I have neither read Comey’s book nor watched the miniseries, nor do I plan to (only a mild curiosity about Brendan Gleeson’s performance as Trump inspires any interest in me). These attempted recreations of recent events tend to have a stilted quality, partially a product of catering to their intended audience (which I definitely am not). But my lack of interest in the show would never extend to a desire to see it banned. This assertion may seem apropos of nothing, but it is not — and here’s why.
Something else the Left has a fantasy about is the 2010 Supreme Court decision in Citizens Election v. Federal Election Commission. In the liberal imagination, this decision essentially allowed corporations to take control of our political system. In reality, the item directly at issue in the case, which led to the Court’s decision, was a movie whose release the then-operative campaign-finance laws had stymied. It’s true that Hillary: The Movie was an anti-Clinton effort spearheaded by Citizens United, but the regulations that held up its release before the 2008 primary remain bizarrely onerous. From the Court’s decision [some citations omitted]:
Before the Bipartisan Campaign Reform Act of 2002 (BCRA), federal law prohibited—and still does prohibit—corporations and unions from using general treasury funds to make direct contributions to candidates or independent expenditures that expressly advocate the election or defeat of a candidate, through any form of media, in connection with certain qualified federal elections. BCRA §203 amended §441b to prohibit any “electioneering communication” as well. An electioneering communication is defined as “any broadcast, cable, or satellite communication” that “refers to a clearly identified candidate for Federal office” and is made within 30 days of a primary or 60 days of a general election. §434(f)(3)(A). The Federal Election Commission’s (FEC) regulations further define an electioneering communication as a communication that is “publicly distributed.” 11 CFR §100.29(a)(2) (2009). “In the case of a candidate for nomination for President … publicly distributed means” that the communication “[c]an be received by 50,000 or more persons in a State where a primary election . . . is being held within 30 days.” §100.29(b)(3)(ii). Corporations and unions are barred from using their general treasury funds for express advocacy or electioneering communications.
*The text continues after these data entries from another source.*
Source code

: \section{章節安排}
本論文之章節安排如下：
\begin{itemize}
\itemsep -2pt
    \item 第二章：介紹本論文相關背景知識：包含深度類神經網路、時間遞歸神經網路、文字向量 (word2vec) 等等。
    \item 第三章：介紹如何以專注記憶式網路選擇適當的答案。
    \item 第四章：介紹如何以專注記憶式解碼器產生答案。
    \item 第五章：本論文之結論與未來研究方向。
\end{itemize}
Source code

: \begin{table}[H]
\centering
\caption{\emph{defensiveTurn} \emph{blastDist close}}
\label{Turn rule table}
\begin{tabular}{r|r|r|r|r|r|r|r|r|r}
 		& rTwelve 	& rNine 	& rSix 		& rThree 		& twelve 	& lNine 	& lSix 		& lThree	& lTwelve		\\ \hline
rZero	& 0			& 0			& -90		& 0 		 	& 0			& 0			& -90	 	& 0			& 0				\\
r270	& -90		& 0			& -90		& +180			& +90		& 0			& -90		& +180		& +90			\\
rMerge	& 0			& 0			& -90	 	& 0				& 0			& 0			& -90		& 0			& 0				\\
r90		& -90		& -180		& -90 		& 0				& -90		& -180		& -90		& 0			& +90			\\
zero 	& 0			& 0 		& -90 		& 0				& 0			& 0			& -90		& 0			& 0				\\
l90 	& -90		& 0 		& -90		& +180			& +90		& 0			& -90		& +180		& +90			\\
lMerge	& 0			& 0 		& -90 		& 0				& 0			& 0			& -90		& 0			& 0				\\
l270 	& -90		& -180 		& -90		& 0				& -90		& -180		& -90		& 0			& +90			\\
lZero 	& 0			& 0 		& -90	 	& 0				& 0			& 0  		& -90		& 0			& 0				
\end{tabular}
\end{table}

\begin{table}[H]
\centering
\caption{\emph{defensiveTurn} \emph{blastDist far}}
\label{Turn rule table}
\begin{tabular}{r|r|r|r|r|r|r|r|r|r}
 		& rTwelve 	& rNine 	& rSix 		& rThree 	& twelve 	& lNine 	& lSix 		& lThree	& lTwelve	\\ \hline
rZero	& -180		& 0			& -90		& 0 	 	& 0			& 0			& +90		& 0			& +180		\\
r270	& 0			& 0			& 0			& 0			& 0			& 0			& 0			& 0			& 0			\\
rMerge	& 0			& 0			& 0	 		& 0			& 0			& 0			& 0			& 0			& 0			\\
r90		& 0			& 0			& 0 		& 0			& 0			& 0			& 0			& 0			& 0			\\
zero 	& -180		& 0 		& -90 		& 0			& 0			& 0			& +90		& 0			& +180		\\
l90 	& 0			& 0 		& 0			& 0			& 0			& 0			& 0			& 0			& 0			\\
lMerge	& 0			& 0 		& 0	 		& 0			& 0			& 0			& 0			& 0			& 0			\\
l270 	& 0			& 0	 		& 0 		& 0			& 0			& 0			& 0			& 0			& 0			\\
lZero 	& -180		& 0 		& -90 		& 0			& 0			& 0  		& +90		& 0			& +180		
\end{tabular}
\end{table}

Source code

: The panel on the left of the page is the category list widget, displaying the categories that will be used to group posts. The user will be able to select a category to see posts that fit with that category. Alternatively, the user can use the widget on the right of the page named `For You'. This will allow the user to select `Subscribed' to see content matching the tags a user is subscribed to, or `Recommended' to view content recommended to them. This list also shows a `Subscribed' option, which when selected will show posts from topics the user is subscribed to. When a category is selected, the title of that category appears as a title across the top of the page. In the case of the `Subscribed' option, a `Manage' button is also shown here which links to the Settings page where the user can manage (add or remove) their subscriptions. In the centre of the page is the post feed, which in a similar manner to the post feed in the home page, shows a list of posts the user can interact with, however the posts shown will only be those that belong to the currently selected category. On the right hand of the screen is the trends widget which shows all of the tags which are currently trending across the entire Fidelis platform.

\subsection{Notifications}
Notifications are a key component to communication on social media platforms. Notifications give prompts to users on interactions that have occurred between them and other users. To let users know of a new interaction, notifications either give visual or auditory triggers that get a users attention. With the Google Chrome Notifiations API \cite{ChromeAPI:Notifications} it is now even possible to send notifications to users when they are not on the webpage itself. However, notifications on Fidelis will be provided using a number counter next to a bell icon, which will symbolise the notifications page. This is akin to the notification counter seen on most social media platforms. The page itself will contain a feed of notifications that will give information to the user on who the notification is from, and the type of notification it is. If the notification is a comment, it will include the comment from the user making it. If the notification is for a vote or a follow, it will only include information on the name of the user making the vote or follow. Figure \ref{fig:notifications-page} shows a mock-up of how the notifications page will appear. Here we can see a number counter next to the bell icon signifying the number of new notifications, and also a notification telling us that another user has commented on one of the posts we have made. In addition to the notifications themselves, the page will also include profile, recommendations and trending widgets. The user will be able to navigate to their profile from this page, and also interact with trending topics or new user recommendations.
Citizens United wanted to release Hillary: The Movie within 30 days of the 2008 Democratic primary; it was concerned that existing campaign-finance law prohibited this, the source of its original suit. As the opinion of the Court further noted, it had ample reason to believe so:
The law before us is an outright ban, backed by criminal sanctions. Section 441b makes it a felony for all corporations—including nonprofit advocacy corporations—either to expressly advocate the election or defeat of candidates or to broadcast electioneering communications within 30 days of a primary election and 60 days of a general election. Thus, the following acts would all be felonies under §441b: The Sierra Club runs an ad, within the crucial phase of 60 days before the general election, that exhorts the public to disapprove of a Congressman who favors logging in national forests; the National Rifle Association publishes a book urging the public to vote for the challenger because the incumbent U. S. Senator supports a handgun ban; and the American Civil Liberties Union creates a Web site telling the public to vote for a Presidential candidate in light of that candidate’s defense of free speech. These prohibitions are classic examples of censorship.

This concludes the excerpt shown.